In my last blog, I wrote that I had been experimenting with a slightly adapted working definition of mindfulness—“the awareness and approach to life that arises from paying attention on purpose, fully present, with curiosity and compassion." This is a small shift from the most common modern definition of mindfulness, which describes the practice as ‘non-judgemental.' Misunderstanding of ‘non-judgement’ has, I believe, has led to some unjustified criticisms, which suggest thatmindfulness is ethically groundless or passive.
Mindfulness is just not neutral noticing. There are a clear set of attitudes which underpin the practice, and compassion may be the most important. Mindfulness just isn’t mindfulness without kindfulness. From the very first time we’re invited to come back to attention, we’re reminded to do this gently. Without this emphasis on friendliness, we set ourselves up for an internal battle, making struggle and stress as we try to force focus. Many people do get frustrated when they notice attention wandering, and it’s a key learning when they realize this noticing itself is mindfulness, and that it brings a chance to express care, understanding, patience, and love.

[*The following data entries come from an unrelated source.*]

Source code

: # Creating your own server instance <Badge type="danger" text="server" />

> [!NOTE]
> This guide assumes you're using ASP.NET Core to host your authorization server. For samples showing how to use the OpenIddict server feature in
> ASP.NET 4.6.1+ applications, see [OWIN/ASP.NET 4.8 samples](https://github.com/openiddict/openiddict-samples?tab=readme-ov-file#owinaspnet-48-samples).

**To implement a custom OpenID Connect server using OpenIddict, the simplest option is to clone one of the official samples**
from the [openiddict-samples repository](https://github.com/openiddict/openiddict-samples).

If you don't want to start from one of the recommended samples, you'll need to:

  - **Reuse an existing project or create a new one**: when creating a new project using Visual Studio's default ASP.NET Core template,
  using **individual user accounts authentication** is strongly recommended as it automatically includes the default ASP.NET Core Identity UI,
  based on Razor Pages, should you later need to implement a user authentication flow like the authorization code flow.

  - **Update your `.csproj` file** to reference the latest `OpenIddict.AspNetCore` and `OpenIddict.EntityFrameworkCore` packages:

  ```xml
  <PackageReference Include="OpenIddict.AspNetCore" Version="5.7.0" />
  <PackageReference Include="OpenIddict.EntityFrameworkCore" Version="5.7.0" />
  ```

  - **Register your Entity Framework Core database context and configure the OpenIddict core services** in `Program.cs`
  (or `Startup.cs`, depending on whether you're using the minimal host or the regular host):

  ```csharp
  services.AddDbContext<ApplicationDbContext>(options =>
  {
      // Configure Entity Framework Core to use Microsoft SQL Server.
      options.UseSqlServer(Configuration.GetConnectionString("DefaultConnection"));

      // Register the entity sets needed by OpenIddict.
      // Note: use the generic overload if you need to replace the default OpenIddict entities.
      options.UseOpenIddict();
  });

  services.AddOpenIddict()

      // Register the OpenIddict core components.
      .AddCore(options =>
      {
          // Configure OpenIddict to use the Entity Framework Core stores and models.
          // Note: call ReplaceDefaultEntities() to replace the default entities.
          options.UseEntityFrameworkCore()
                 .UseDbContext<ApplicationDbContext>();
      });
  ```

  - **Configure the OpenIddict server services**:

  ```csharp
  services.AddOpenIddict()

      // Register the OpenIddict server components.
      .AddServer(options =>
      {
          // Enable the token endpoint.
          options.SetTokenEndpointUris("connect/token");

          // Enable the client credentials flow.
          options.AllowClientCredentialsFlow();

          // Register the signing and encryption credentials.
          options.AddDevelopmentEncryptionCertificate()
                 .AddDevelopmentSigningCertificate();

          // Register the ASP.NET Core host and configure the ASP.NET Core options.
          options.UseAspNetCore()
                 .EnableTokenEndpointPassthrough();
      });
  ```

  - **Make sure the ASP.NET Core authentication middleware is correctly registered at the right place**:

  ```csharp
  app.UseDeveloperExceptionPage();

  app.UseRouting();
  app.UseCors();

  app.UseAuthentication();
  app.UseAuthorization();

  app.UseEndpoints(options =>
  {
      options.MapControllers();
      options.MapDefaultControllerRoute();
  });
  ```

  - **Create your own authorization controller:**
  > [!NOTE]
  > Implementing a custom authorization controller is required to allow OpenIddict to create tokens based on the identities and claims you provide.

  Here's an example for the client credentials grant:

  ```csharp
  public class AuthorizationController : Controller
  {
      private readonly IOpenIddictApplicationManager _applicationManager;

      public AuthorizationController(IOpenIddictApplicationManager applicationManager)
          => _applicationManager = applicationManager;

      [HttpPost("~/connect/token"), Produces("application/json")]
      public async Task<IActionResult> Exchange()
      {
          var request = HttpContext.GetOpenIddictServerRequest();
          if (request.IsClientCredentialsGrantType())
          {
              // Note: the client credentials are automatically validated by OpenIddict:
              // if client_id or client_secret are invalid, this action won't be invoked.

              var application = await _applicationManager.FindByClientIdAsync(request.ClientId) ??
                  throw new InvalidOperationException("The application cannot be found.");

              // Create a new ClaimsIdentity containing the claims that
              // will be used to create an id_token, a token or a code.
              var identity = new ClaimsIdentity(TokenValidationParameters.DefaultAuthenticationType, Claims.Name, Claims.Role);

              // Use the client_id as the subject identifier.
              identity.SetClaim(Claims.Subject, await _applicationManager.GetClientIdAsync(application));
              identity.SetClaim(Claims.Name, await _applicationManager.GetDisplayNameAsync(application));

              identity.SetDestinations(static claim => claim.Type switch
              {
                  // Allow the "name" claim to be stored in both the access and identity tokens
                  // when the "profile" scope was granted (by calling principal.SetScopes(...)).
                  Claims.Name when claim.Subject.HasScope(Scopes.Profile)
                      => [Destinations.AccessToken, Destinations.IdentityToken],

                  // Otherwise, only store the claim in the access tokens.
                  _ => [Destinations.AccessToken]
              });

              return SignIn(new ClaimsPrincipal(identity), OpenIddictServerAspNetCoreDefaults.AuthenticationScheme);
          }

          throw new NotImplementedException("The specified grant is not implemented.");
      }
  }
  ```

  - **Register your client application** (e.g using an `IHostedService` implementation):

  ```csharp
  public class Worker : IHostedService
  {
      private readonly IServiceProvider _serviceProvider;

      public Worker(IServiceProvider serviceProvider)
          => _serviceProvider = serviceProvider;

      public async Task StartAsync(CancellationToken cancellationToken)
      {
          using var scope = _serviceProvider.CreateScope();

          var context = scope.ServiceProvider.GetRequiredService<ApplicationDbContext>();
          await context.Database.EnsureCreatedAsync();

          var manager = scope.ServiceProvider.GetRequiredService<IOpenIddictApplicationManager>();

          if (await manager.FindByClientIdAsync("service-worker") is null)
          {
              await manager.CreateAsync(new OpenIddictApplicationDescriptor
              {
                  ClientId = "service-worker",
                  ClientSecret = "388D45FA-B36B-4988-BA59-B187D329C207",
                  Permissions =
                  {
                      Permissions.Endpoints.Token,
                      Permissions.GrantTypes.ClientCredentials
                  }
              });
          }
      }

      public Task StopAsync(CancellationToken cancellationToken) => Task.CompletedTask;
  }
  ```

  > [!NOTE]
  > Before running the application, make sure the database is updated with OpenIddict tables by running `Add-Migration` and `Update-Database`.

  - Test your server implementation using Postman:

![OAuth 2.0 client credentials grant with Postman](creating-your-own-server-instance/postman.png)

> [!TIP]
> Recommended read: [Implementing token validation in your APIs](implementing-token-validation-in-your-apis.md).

As we train in these attitudes over and over, it begins to affect more than just our relationship with ourselves. As we cultivate the habit of being gentle, loving-kindness percolates outwards. Most practitioners find over time that they’re gentler with others around them, less reactive, less automatically hostile. This makes sense of course—the mind that relates to internal experience also connects to the external world, in which we live and work with others.
This is why I believe that mindfulness—taught and practised properly—is its own self-protection from misuse. As long as we commit ourselves to an ongoing practice of noticing what’s happening with curiosity and friendliness, awareness and compassion tend to follow. Whether taught and practised in friendly environments, or hostile ones in which the prevailing culture is grasping or aggressive, true mindfulness will lead to an increase in kindness, the basis for ethical action.
The key, of course, is reminding ourselves and others that mindfulness is more than just neutral attention training. That’s why I think having clear definitions are important—if mindfulness loses its kindfulness, then we really are lost.